Many patients present dysgeusia, dysphagia, dysarthria (personal observation AP) indicating a possible vagal involvement which could also indicate the possibility for diaphragmatic paresis and tachycardia thus potential bulbar infections. We know that SARS-CoV-1 enters cells through the ACE2 receptor mainly in renal, cardiovascular and gastrointestinal systems. [19-22] In mice, infected hippocampal cells were isolated in the CNS several days post infection indicating that SARS-CoV-1 has the capability to spread to the CNS after clearance by the lungs.[23] In humans, SARS-CoV-1 has been found in the CSF [24] and in neurons on autopsy.[25,26] Another coronavirus (swine hemagglutinating encephalomyelitis virus) travels via peripheral nerves to the brainstem via trigeminal and vagal sensory nuclei. [27-29] HCoV OC43 (a coronavirus responsible for the common cold) infects human microglia leading to persistent infection and has been found in the CSF and brain tissue of patients.[30-32] In mice it travels to the CNS from the olfactory bulbs and, importantly, is blocked by destroying olfactory sensory neurons[33]. This potential mechanism becomes crucially important clinically when considering that wearing masks could likely be the most effective prevention against viral entry into the CNS.

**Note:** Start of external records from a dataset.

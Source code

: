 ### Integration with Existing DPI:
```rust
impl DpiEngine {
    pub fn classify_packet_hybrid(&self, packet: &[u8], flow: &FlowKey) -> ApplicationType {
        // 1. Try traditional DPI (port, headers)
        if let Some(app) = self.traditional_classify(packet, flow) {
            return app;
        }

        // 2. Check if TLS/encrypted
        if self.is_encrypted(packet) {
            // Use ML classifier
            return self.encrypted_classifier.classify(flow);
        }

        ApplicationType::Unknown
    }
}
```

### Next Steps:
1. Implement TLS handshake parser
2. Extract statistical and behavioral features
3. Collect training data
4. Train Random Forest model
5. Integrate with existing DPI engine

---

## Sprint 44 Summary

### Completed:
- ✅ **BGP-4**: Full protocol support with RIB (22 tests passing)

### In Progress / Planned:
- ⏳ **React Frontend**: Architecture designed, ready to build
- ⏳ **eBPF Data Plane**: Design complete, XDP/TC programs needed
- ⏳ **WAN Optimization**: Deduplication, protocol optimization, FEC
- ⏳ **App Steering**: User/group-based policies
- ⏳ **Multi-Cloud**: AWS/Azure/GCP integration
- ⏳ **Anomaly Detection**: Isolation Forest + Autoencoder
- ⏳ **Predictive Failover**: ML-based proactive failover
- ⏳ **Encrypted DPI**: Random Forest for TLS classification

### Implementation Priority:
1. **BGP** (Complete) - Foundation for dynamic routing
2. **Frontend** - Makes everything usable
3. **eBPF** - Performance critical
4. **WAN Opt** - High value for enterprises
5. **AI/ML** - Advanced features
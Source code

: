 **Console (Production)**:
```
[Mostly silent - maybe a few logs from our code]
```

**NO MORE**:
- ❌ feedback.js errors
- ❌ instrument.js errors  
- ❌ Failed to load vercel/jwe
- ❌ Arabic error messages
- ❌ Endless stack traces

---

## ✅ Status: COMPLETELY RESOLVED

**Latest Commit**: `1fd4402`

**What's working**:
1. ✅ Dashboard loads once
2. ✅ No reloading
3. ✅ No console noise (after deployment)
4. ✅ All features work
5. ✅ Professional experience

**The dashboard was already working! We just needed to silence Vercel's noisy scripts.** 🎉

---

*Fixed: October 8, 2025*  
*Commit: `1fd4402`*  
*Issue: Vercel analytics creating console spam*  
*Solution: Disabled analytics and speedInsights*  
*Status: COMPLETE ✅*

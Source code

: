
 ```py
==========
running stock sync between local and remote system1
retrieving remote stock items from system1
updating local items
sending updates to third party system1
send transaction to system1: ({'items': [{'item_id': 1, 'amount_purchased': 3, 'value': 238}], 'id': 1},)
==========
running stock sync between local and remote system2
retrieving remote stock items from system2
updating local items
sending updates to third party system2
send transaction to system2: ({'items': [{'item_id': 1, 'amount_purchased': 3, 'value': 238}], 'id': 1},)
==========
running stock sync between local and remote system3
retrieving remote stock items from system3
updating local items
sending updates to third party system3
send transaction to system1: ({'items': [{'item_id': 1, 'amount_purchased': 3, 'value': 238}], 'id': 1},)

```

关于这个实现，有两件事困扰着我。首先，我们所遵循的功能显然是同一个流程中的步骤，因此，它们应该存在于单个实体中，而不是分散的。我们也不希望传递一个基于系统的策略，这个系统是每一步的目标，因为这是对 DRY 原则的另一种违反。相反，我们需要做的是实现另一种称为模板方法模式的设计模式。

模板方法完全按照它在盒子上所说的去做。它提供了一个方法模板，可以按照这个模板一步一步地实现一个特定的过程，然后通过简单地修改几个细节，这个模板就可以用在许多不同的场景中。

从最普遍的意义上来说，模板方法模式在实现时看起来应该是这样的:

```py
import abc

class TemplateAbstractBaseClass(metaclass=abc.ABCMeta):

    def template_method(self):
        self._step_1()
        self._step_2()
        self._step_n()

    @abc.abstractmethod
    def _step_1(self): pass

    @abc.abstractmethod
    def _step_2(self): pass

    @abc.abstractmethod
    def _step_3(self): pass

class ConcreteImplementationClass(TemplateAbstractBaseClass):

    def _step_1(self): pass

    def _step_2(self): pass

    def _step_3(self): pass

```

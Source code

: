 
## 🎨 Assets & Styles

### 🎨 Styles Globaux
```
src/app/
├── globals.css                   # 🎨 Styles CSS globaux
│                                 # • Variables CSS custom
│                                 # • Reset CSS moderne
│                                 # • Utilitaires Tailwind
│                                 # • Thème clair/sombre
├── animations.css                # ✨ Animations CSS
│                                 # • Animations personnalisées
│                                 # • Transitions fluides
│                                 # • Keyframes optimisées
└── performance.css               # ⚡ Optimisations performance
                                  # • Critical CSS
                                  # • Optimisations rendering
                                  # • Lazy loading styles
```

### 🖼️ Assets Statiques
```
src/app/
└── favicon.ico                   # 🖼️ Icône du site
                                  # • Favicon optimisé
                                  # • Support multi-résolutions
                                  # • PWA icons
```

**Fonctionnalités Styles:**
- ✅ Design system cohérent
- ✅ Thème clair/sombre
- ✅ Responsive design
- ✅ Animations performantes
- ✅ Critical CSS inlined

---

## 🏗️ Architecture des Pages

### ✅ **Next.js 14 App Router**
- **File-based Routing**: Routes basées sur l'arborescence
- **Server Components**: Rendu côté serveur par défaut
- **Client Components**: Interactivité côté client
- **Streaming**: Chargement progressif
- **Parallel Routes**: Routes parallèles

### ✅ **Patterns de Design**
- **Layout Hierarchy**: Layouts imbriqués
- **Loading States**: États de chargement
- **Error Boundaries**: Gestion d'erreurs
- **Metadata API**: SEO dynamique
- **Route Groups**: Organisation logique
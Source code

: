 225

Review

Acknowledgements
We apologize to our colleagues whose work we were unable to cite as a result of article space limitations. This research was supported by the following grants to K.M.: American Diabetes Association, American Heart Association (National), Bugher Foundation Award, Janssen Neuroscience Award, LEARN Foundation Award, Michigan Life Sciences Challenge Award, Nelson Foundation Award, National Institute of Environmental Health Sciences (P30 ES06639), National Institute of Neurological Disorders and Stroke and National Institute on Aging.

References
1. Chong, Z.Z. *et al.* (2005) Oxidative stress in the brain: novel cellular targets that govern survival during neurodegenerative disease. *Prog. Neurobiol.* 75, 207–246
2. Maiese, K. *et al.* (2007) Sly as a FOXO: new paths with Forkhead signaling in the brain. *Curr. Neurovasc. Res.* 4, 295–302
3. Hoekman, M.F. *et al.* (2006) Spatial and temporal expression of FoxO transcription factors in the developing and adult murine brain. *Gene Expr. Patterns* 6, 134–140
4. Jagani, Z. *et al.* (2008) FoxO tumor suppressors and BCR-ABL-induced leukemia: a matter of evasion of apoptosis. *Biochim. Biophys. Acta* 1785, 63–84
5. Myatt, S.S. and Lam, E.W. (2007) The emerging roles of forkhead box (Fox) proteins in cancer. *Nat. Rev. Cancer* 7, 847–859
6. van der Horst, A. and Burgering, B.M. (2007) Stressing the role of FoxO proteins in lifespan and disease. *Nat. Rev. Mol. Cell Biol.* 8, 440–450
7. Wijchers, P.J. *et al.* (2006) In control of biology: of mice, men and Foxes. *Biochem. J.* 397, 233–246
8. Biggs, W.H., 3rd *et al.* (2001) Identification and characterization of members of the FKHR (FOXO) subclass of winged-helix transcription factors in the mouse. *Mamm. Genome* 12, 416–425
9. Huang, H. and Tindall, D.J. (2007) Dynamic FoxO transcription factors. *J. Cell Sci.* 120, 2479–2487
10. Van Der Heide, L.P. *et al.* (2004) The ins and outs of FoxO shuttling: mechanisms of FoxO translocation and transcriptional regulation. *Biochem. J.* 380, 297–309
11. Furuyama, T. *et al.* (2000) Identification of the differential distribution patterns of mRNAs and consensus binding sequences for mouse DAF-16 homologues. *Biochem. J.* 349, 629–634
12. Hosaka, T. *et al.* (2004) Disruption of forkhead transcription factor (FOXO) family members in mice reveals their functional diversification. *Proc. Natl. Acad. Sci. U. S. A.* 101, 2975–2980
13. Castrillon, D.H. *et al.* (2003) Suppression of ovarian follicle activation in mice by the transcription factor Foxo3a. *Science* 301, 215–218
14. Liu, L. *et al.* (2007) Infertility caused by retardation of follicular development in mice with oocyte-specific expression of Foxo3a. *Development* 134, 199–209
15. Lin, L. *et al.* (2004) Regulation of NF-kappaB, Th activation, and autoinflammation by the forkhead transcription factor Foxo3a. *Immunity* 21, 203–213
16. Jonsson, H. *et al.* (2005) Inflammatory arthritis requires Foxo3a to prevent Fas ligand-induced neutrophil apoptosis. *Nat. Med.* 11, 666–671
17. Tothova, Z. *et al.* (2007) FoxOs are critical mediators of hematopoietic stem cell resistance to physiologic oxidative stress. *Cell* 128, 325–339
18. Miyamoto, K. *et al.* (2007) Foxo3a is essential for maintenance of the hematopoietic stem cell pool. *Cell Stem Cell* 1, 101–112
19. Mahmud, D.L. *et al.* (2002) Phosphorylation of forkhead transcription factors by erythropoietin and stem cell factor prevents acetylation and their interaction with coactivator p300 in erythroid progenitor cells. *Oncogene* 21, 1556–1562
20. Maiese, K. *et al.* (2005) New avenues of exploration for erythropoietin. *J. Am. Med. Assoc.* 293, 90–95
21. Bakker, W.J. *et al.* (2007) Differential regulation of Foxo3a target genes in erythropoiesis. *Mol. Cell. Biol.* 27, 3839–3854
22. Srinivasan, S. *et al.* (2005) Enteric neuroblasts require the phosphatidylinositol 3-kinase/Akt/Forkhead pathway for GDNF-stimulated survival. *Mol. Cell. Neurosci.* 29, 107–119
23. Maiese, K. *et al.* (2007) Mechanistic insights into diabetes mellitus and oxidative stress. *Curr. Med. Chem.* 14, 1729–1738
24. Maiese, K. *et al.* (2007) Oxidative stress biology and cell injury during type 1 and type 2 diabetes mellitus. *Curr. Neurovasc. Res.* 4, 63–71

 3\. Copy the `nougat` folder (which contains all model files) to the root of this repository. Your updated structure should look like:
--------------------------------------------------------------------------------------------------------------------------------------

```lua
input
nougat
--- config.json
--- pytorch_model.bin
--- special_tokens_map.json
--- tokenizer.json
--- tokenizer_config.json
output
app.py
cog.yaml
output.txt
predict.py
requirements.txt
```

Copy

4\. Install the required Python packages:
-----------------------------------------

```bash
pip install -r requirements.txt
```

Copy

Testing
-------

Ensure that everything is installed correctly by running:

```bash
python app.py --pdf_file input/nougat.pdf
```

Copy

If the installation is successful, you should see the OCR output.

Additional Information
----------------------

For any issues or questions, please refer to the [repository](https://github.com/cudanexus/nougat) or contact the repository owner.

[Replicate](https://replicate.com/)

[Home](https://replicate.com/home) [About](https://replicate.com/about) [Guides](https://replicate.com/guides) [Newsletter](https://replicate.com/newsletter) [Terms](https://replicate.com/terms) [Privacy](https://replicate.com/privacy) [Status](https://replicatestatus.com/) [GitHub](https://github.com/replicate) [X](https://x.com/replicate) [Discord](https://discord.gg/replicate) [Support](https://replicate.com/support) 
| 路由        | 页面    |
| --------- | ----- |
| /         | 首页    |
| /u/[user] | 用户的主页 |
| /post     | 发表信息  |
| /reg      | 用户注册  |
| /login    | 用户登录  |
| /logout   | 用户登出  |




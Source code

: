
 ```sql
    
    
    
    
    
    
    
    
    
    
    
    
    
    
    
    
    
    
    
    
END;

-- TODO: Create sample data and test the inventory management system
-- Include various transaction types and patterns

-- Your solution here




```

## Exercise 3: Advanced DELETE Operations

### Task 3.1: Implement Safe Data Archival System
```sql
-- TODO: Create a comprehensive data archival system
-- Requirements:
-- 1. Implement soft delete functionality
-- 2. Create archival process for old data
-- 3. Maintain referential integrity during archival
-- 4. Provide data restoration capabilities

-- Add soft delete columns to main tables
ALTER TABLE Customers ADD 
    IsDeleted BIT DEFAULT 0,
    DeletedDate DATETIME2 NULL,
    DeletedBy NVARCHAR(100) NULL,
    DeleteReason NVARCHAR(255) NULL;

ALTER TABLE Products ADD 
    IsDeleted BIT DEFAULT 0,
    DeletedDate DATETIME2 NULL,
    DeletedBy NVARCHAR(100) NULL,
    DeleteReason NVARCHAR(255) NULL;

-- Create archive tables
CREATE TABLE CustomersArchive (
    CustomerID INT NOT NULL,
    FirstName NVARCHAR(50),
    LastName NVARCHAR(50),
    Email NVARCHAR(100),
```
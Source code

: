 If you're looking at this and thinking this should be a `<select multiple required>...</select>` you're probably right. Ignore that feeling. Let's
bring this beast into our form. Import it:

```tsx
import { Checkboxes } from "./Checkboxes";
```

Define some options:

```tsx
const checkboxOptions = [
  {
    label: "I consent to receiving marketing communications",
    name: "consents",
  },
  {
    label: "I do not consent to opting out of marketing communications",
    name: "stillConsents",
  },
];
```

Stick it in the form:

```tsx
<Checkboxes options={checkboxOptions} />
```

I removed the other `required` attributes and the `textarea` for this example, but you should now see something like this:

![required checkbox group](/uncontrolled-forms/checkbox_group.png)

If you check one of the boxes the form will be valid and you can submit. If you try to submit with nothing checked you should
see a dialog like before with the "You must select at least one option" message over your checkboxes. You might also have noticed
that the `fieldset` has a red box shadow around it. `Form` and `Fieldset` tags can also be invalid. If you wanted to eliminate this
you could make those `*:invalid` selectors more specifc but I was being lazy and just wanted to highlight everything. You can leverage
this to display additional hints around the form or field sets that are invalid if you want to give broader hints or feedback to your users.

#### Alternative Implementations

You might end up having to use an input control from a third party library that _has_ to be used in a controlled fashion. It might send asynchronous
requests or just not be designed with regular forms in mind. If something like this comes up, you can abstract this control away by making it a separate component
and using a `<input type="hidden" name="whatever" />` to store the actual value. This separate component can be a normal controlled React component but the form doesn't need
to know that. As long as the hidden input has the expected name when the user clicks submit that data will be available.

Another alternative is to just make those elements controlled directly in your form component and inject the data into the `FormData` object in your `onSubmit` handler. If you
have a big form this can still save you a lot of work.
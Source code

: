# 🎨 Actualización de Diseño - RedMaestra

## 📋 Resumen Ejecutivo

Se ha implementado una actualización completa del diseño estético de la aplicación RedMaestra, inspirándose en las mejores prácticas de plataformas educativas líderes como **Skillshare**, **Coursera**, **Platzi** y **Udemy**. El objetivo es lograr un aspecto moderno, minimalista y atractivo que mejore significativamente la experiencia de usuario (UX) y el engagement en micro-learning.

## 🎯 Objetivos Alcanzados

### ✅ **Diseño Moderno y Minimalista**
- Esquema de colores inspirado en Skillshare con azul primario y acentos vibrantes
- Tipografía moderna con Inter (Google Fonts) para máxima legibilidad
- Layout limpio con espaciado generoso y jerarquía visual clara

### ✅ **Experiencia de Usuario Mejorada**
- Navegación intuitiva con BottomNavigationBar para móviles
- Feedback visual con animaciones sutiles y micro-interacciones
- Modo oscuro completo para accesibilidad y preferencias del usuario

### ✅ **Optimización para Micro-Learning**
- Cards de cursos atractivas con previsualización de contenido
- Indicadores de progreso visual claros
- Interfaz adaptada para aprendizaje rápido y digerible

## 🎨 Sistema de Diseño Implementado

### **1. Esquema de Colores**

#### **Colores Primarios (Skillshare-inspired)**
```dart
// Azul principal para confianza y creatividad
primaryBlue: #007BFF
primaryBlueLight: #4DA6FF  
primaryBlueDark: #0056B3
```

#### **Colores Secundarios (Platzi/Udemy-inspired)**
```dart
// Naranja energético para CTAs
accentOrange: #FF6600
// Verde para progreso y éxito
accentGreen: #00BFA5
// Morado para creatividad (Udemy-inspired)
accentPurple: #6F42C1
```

Finally, prospective cohort studies are needed to understand the long-term impacts of COVID-19 on neurological functions. It is currently unknown if people who have recovered from severe COVID-19 suffer any lasting neurological sequalae. It is certainly true and well known that several patients discharged from ICU, thus also several COVID 19 patients, suffer of chronic illness myopathy or neuropathy or both which might worsen the clinical outcomes. Concomitant risk factors or determinants (e.g. demographic factors, comorbidities, or available biomarkers) that may predispose a person with COVID-19 to neurological manifestations should be identified.
We are aware that this review has limitations including that it was limited to articles published in English and that there is a tremendous growth in the volume of published literature on COVID-19, so that findings and recommendations are constantly evolving as new evidence arises and thus other relevant information and data could be lacking. Answers to all the above questions, however, require close coordination and open-data sharing between hospitals, academic institutions and fast establishment of harmonised research priorities and research consortia to face the neuroCOVID19 complications.